There are income tax consequences to transferring annuities for less than full and adequate consideration.
If you are considering making a gift of annuities in trust, keep the following in mind:
If an individual who holds an annuity contract transfers it without full and adequate consideration, such individual shall be treated as receiving an amount equal to the excess of the cash surrender value of such contract at the time of transfer, over the investment in such contract at such time, under the contract as an amount not received as an annuity.
In other words, gifting an annuity triggers gain to the annuity owner to the extent the cash surrender value exceeds basis, as a general rule.

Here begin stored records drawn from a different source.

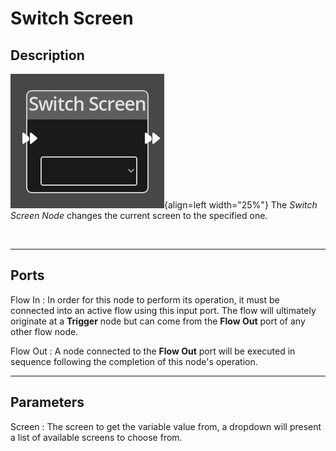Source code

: 
# Switch Screen

## Description

![Switch Screen Node](../../assets/nodes/switch_screen.png){align=left width="25%"}
The *Switch Screen Node* changes the current screen to the specified one.

<br style="clear:left"/>
  
-------

## Ports

Flow In
: In order for this node to perform its operation, it must be connected into an
  active flow using this input port. The flow will ultimately originate at a
  __Trigger__ node but can come from the __Flow Out__ port of any other flow
  node.

Flow Out
: A node connected to the __Flow Out__ port will be executed in sequence
  following the completion of this node's operation.


-------

## Parameters

Screen 
: The screen to get the variable value from, a dropdown will present a list of
  available screens to choose from.



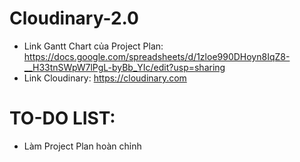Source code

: # Cloudinary-2.0
- Link Gantt Chart của Project Plan: https://docs.google.com/spreadsheets/d/1zloe990DHoyn8IqZ8-__H33tnSWpW7lPgL-byBb_YIc/edit?usp=sharing
- Link Cloudinary: https://cloudinary.com

# TO-DO LIST:
- Làm Project Plan hoàn chỉnh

In may be possible to avoid the general rule through proper drafting. There is at least one IRS private letter ruling that indicates there is no ownership change for income tax purposes when an annuity owner transfers his annuity to a grantor trust. A grantor trust is a trust containing certain provisions that cause it to be ignored as a separate entity for income tax purposes (but not necessarily estate and gift tax purposes). However, private letter rulings may not be relied upon as binding authority against the IRS. Nonetheless, there is reason to believe that gain is not triggered when the transferee is a grantor trust.
There is another issue, but it seems to be more theoretical than real. I.R.C. § 72(u) states:
If any annuity contract is held by a person who is not a natural person, such contract shall not be treated as an annuity contract for purposes of this subtitle (other than subchapter L), and the income on the contract for any taxable year of the policyholder shall be treated as ordinary income received or accrued by the owner during such taxable year.
However, the statute goes on to say that holding by a trust or other entity as an agent for a natural person shall not be taken into account.